- **TASK DESCRIPTION**:
Reproduce the data below word for word, setting aside any picture it holds.

- **INPUT MATERIAL**:
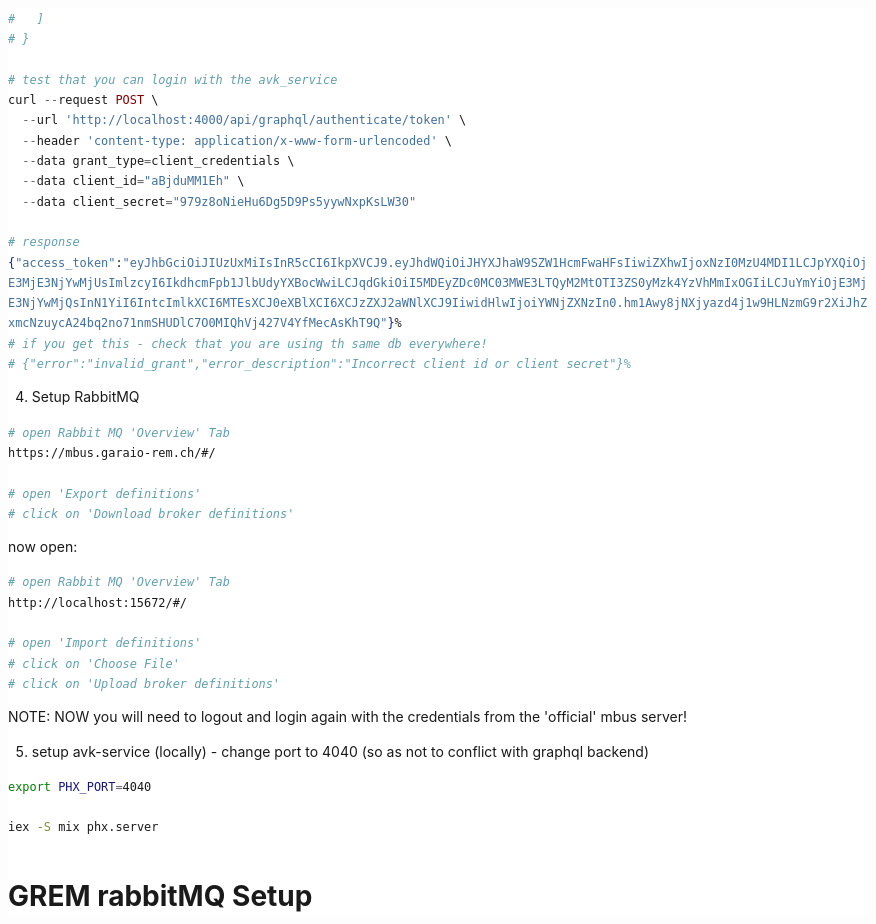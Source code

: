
 ```elixir
#   ]
# }

# test that you can login with the avk_service
curl --request POST \
  --url 'http://localhost:4000/api/graphql/authenticate/token' \
  --header 'content-type: application/x-www-form-urlencoded' \
  --data grant_type=client_credentials \
  --data client_id="aBjduMM1Eh" \
  --data client_secret="979z8oNieHu6Dg5D9Ps5yywNxpKsLW30"

# response
{"access_token":"eyJhbGciOiJIUzUxMiIsInR5cCI6IkpXVCJ9.eyJhdWQiOiJHYXJhaW9SZW1HcmFwaHFsIiwiZXhwIjoxNzI0MzU4MDI1LCJpYXQiOjE3MjE3NjYwMjUsImlzcyI6IkdhcmFpb1JlbUdyYXBocWwiLCJqdGkiOiI5MDEyZDc0MC03MWE3LTQyM2MtOTI3ZS0yMzk4YzVhMmIxOGIiLCJuYmYiOjE3MjE3NjYwMjQsInN1YiI6IntcImlkXCI6MTEsXCJ0eXBlXCI6XCJzZXJ2aWNlXCJ9IiwidHlwIjoiYWNjZXNzIn0.hm1Awy8jNXjyazd4j1w9HLNzmG9r2XiJhZxmcNzuycA24bq2no71nmSHUDlC7O0MIQhVj427V4YfMecAsKhT9Q"}%
# if you get this - check that you are using th same db everywhere!
# {"error":"invalid_grant","error_description":"Incorrect client id or client secret"}%
```

4. Setup RabbitMQ
```bash
# open Rabbit MQ 'Overview' Tab
https://mbus.garaio-rem.ch/#/

# open 'Export definitions'
# click on 'Download broker definitions'
```

now open:
```bash
# open Rabbit MQ 'Overview' Tab
http://localhost:15672/#/

# open 'Import definitions'
# click on 'Choose File'
# click on 'Upload broker definitions'
```

NOTE: NOW you will need to logout and login again with the credentials from the 'official' mbus server!


5. setup avk-service (locally) - change port to 4040 (so as not to conflict with graphql backend)
```bash
export PHX_PORT=4040

iex -S mix phx.server
```

# GREM rabbitMQ Setup
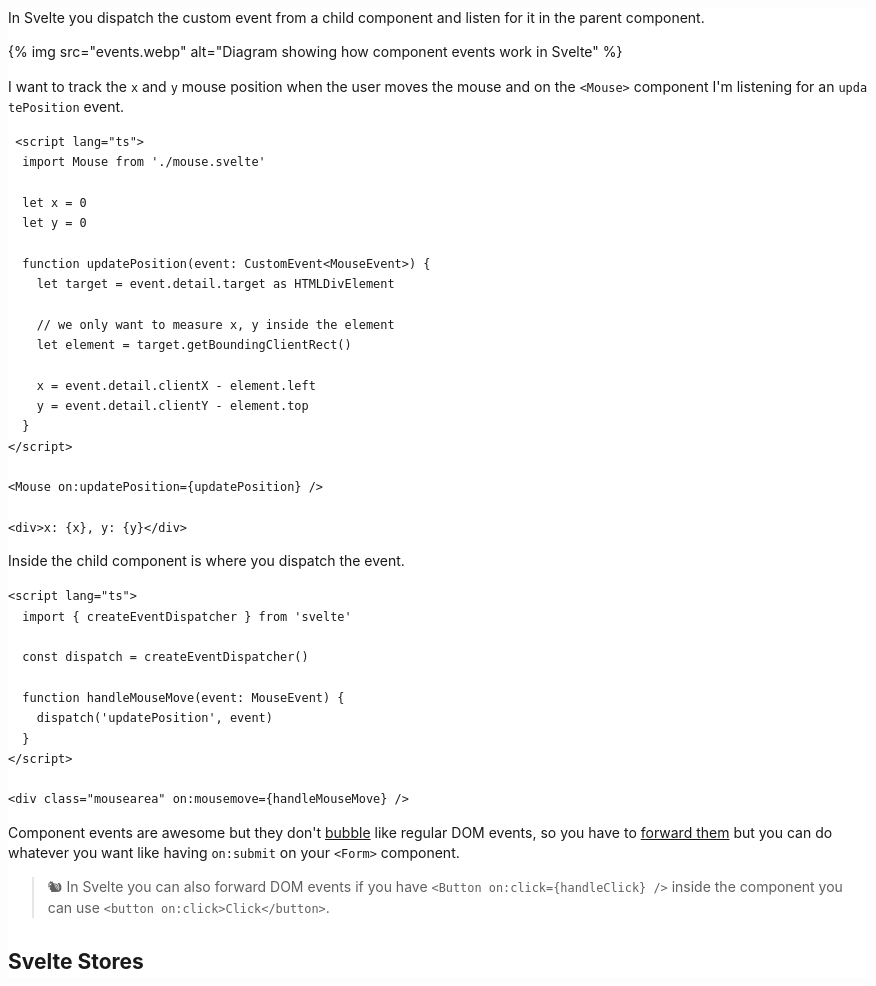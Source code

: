 In Svelte you dispatch the custom event from a child component and listen for it in the parent component. 

{% img src="events.webp" alt="Diagram showing how component events work in Svelte" %}

I want to track the `x` and `y` mouse position when the user moves the mouse and on the `<Mouse>` component I'm listening for an `updatePosition` event.

```html:index.svelte {18} showLineNumbers
 <script lang="ts">
  import Mouse from './mouse.svelte'

  let x = 0
  let y = 0

  function updatePosition(event: CustomEvent<MouseEvent>) {
    let target = event.detail.target as HTMLDivElement

    // we only want to measure x, y inside the element
    let element = target.getBoundingClientRect()

    x = event.detail.clientX - element.left
    y = event.detail.clientY - element.top
  }
</script>

<Mouse on:updatePosition={updatePosition} />

<div>x: {x}, y: {y}</div>
```

Inside the child component is where you dispatch the event.

```html:mouse.svelte {2, 4, 7} showLineNumbers
<script lang="ts">
  import { createEventDispatcher } from 'svelte'

  const dispatch = createEventDispatcher()

  function handleMouseMove(event: MouseEvent) {
    dispatch('updatePosition', event)
  }
</script>

<div class="mousearea" on:mousemove={handleMouseMove} />
```

Component events are awesome but they don't [bubble](https://javascript.info/bubbling-and-capturing) like regular DOM events, so you have to [forward them](https://svelte.dev/tutorial/event-forwarding) but you can do whatever you want like having `on:submit` on your `<Form>` component.

> 🐿️ In Svelte you can also forward DOM events if you have `<Button on:click={handleClick} />` inside the component you can use `<button on:click>Click</button>`.

## Svelte Stores
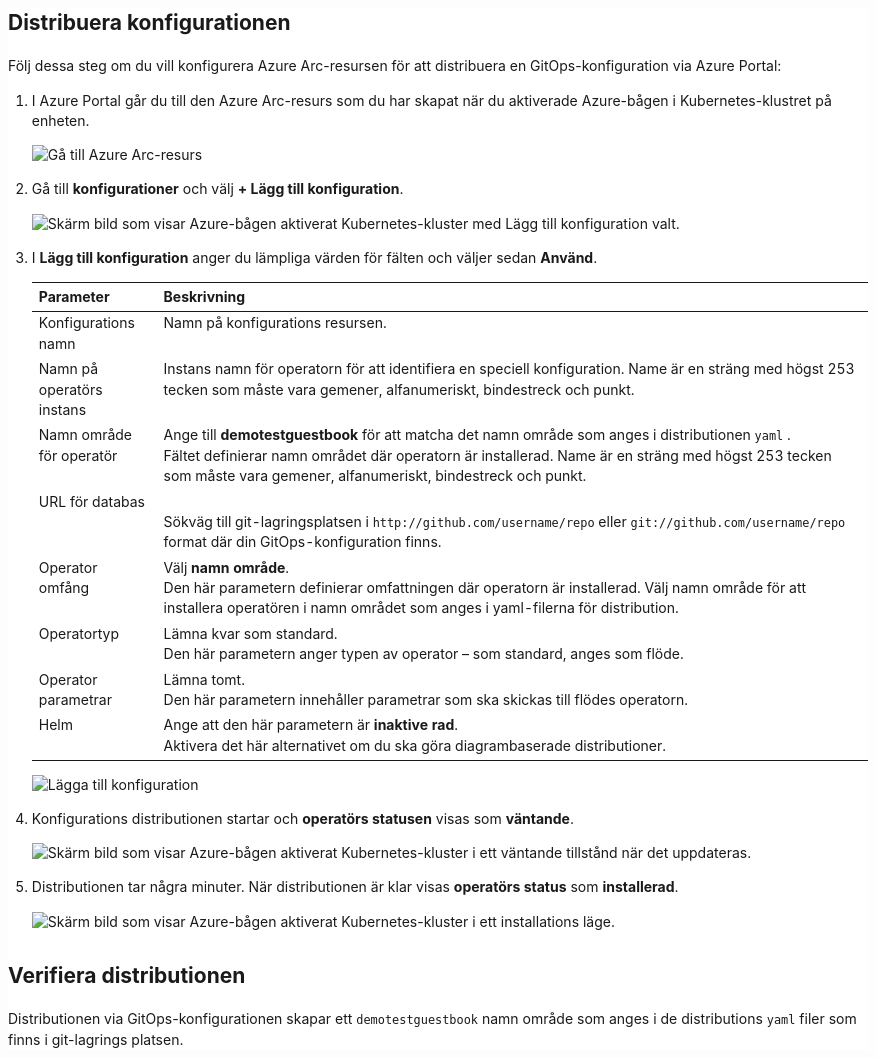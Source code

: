 


## <a name="deploy-configuration"></a>Distribuera konfigurationen

Följ dessa steg om du vill konfigurera Azure Arc-resursen för att distribuera en GitOps-konfiguration via Azure Portal: 

1. I Azure Portal går du till den Azure Arc-resurs som du har skapat när du aktiverade Azure-bågen i Kubernetes-klustret på enheten. 

    ![Gå till Azure Arc-resurs](media/azure-stack-edge-gpu-connect-powershell-interface/verify-azure-arc-enabled-1.png)

1. Gå till **konfigurationer** och välj **+ Lägg till konfiguration**.

    ![Skärm bild som visar Azure-bågen aktiverat Kubernetes-kluster med Lägg till konfiguration valt.](media/azure-stack-edge-gpu-connect-powershell-interface/select-configurations-1.png)

1. I **Lägg till konfiguration** anger du lämpliga värden för fälten och väljer sedan **Använd**.

    |Parameter  |Beskrivning |
    |---------|---------|
    |Konfigurations namn     | Namn på konfigurations resursen.        |
    |Namn på operatörs instans     |Instans namn för operatorn för att identifiera en speciell konfiguration. Name är en sträng med högst 253 tecken som måste vara gemener, alfanumeriskt, bindestreck och punkt.         |
    |Namn område för operatör     | Ange till **demotestguestbook** för att matcha det namn område som anges i distributionen `yaml` . <br> Fältet definierar namn området där operatorn är installerad. Name är en sträng med högst 253 tecken som måste vara gemener, alfanumeriskt, bindestreck och punkt.         |
    |URL för databas     |<br>Sökväg till git-lagringsplatsen i `http://github.com/username/repo` eller `git://github.com/username/repo` format där din GitOps-konfiguration finns.         |
    |Operator omfång     | Välj **namn område**. <br>Den här parametern definierar omfattningen där operatorn är installerad. Välj namn område för att installera operatören i namn området som anges i yaml-filerna för distribution.       |
    |Operatortyp     | Lämna kvar som standard. <br>Den här parametern anger typen av operator – som standard, anges som flöde.        |
    |Operator parametrar     | Lämna tomt. <br>Den här parametern innehåller parametrar som ska skickas till flödes operatorn.        |
    |Helm     | Ange att den här parametern är **inaktive rad**. <br>Aktivera det här alternativet om du ska göra diagrambaserade distributioner.        |


    ![Lägga till konfiguration](media/azure-stack-edge-gpu-connect-powershell-interface/add-configuration-1.png)


1. Konfigurations distributionen startar och **operatörs statusen** visas som **väntande**. 

    ![Skärm bild som visar Azure-bågen aktiverat Kubernetes-kluster i ett väntande tillstånd när det uppdateras.](media/azure-stack-edge-gpu-connect-powershell-interface/view-configurations-1.png)

1. Distributionen tar några minuter. När distributionen är klar visas **operatörs status** som **installerad**.

    ![Skärm bild som visar Azure-bågen aktiverat Kubernetes-kluster i ett installations läge.](media/azure-stack-edge-gpu-connect-powershell-interface/view-configurations-2.png)

## <a name="verify-deployment"></a>Verifiera distributionen

Distributionen via GitOps-konfigurationen skapar ett `demotestguestbook` namn område som anges i de distributions `yaml` filer som finns i git-lagrings platsen.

- **EXERCISE OUTPUT**:
Source code

:
 ```elixir
#   ]
# }

# test that you can login with the avk_service
curl --request POST \
  --url 'http://localhost:4000/api/graphql/authenticate/token' \
  --header 'content-type: application/x-www-form-urlencoded' \
  --data grant_type=client_credentials \
  --data client_id="aBjduMM1Eh" \
  --data client_secret="979z8oNieHu6Dg5D9Ps5yywNxpKsLW30"

# response
{"access_token":"eyJhbGciOiJIUzUxMiIsInR5cCI6IkpXVCJ9.eyJhdWQiOiJHYXJhaW9SZW1HcmFwaHFsIiwiZXhwIjoxNzI0MzU4MDI1LCJpYXQiOjE3MjE3NjYwMjUsImlzcyI6IkdhcmFpb1JlbUdyYXBocWwiLCJqdGkiOiI5MDEyZDc0MC03MWE3LTQyM2MtOTI3ZS0yMzk4YzVhMmIxOGIiLCJuYmYiOjE3MjE3NjYwMjQsInN1YiI6IntcImlkXCI6MTEsXCJ0eXBlXCI6XCJzZXJ2aWNlXCJ9IiwidHlwIjoiYWNjZXNzIn0.hm1Awy8jNXjyazd4j1w9HLNzmG9r2XiJhZxmcNzuycA24bq2no71nmSHUDlC7O0MIQhVj427V4YfMecAsKhT9Q"}%
# if you get this - check that you are using th same db everywhere!
# {"error":"invalid_grant","error_description":"Incorrect client id or client secret"}%
```

4. Setup RabbitMQ
```bash
# open Rabbit MQ 'Overview' Tab
https://mbus.garaio-rem.ch/#/

# open 'Export definitions'
# click on 'Download broker definitions'
```

now open:
```bash
# open Rabbit MQ 'Overview' Tab
http://localhost:15672/#/

# open 'Import definitions'
# click on 'Choose File'
# click on 'Upload broker definitions'
```

NOTE: NOW you will need to logout and login again with the credentials from the 'official' mbus server!


5. setup avk-service (locally) - change port to 4040 (so as not to conflict with graphql backend)
```bash
export PHX_PORT=4040

iex -S mix phx.server
```

# GREM rabbitMQ Setup
Source code

: In Svelte you dispatch the custom event from a child component and listen for it in the parent component. 

{% img src="events.webp" alt="Diagram showing how component events work in Svelte" %}

I want to track the `x` and `y` mouse position when the user moves the mouse and on the `<Mouse>` component I'm listening for an `updatePosition` event.

```html:index.svelte {18} showLineNumbers
 <script lang="ts">
  import Mouse from './mouse.svelte'

  let x = 0
  let y = 0

  function updatePosition(event: CustomEvent<MouseEvent>) {
    let target = event.detail.target as HTMLDivElement

    // we only want to measure x, y inside the element
    let element = target.getBoundingClientRect()

    x = event.detail.clientX - element.left
    y = event.detail.clientY - element.top
  }
</script>

<Mouse on:updatePosition={updatePosition} />

<div>x: {x}, y: {y}</div>
```

Inside the child component is where you dispatch the event.

```html:mouse.svelte {2, 4, 7} showLineNumbers
<script lang="ts">
  import { createEventDispatcher } from 'svelte'

  const dispatch = createEventDispatcher()

  function handleMouseMove(event: MouseEvent) {
    dispatch('updatePosition', event)
  }
</script>

<div class="mousearea" on:mousemove={handleMouseMove} />
```

Component events are awesome but they don't [bubble](https://javascript.info/bubbling-and-capturing) like regular DOM events, so you have to [forward them](https://svelte.dev/tutorial/event-forwarding) but you can do whatever you want like having `on:submit` on your `<Form>` component.

> 🐿️ In Svelte you can also forward DOM events if you have `<Button on:click={handleClick} />` inside the component you can use `<button on:click>Click</button>`.

## Svelte Stores
Source code

: 


## <a name="deploy-configuration"></a>Distribuera konfigurationen

Följ dessa steg om du vill konfigurera Azure Arc-resursen för att distribuera en GitOps-konfiguration via Azure Portal: 

1. I Azure Portal går du till den Azure Arc-resurs som du har skapat när du aktiverade Azure-bågen i Kubernetes-klustret på enheten. 

    ![Gå till Azure Arc-resurs](media/azure-stack-edge-gpu-connect-powershell-interface/verify-azure-arc-enabled-1.png)

1. Gå till **konfigurationer** och välj **+ Lägg till konfiguration**.

    ![Skärm bild som visar Azure-bågen aktiverat Kubernetes-kluster med Lägg till konfiguration valt.](media/azure-stack-edge-gpu-connect-powershell-interface/select-configurations-1.png)

1. I **Lägg till konfiguration** anger du lämpliga värden för fälten och väljer sedan **Använd**.

    |Parameter  |Beskrivning |
    |---------|---------|
    |Konfigurations namn     | Namn på konfigurations resursen.        |
    |Namn på operatörs instans     |Instans namn för operatorn för att identifiera en speciell konfiguration. Name är en sträng med högst 253 tecken som måste vara gemener, alfanumeriskt, bindestreck och punkt.         |
    |Namn område för operatör     | Ange till **demotestguestbook** för att matcha det namn område som anges i distributionen `yaml` . <br> Fältet definierar namn området där operatorn är installerad. Name är en sträng med högst 253 tecken som måste vara gemener, alfanumeriskt, bindestreck och punkt.         |
    |URL för databas     |<br>Sökväg till git-lagringsplatsen i `http://github.com/username/repo` eller `git://github.com/username/repo` format där din GitOps-konfiguration finns.         |
    |Operator omfång     | Välj **namn område**. <br>Den här parametern definierar omfattningen där operatorn är installerad. Välj namn område för att installera operatören i namn området som anges i yaml-filerna för distribution.       |
    |Operatortyp     | Lämna kvar som standard. <br>Den här parametern anger typen av operator – som standard, anges som flöde.        |
    |Operator parametrar     | Lämna tomt. <br>Den här parametern innehåller parametrar som ska skickas till flödes operatorn.        |
    |Helm     | Ange att den här parametern är **inaktive rad**. <br>Aktivera det här alternativet om du ska göra diagrambaserade distributioner.        |


    ![Lägga till konfiguration](media/azure-stack-edge-gpu-connect-powershell-interface/add-configuration-1.png)


1. Konfigurations distributionen startar och **operatörs statusen** visas som **väntande**. 

    ![Skärm bild som visar Azure-bågen aktiverat Kubernetes-kluster i ett väntande tillstånd när det uppdateras.](media/azure-stack-edge-gpu-connect-powershell-interface/view-configurations-1.png)

1. Distributionen tar några minuter. När distributionen är klar visas **operatörs status** som **installerad**.

    ![Skärm bild som visar Azure-bågen aktiverat Kubernetes-kluster i ett installations läge.](media/azure-stack-edge-gpu-connect-powershell-interface/view-configurations-2.png)

## <a name="verify-deployment"></a>Verifiera distributionen

Distributionen via GitOps-konfigurationen skapar ett `demotestguestbook` namn område som anges i de distributions `yaml` filer som finns i git-lagrings platsen.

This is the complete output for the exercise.